◆ How to complete this task ◆
Please count how many lines below contain the word "frac" and reply with only that number.
Start of The data
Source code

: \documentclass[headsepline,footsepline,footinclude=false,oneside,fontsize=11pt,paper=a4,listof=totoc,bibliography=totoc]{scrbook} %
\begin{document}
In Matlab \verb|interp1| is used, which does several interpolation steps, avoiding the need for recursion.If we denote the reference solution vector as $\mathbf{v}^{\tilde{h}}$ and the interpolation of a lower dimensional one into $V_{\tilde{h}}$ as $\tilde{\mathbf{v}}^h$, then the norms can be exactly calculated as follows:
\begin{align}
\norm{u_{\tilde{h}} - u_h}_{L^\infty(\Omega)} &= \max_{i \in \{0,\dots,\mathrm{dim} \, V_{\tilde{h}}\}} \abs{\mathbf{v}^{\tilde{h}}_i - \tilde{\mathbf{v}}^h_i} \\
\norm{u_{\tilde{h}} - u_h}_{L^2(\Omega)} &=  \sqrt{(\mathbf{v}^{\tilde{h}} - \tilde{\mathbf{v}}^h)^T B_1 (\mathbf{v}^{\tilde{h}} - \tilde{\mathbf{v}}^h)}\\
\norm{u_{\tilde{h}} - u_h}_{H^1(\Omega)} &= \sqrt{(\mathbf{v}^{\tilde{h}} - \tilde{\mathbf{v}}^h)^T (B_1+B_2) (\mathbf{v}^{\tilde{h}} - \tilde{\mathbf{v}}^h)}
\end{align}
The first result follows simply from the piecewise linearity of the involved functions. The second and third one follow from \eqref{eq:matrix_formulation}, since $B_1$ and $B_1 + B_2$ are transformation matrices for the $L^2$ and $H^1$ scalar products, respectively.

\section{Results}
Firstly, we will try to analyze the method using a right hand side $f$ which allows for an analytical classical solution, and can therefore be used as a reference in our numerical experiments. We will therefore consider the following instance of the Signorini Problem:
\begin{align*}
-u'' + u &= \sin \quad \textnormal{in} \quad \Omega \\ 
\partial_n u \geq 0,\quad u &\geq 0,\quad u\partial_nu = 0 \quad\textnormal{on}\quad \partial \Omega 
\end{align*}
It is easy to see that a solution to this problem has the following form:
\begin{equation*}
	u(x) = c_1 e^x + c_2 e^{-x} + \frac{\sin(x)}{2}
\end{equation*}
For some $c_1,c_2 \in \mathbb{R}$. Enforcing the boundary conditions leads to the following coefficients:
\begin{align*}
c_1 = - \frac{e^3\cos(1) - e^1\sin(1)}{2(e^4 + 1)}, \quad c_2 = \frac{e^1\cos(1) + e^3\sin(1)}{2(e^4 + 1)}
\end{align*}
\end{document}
End of The data
◆ Written solution ◆
2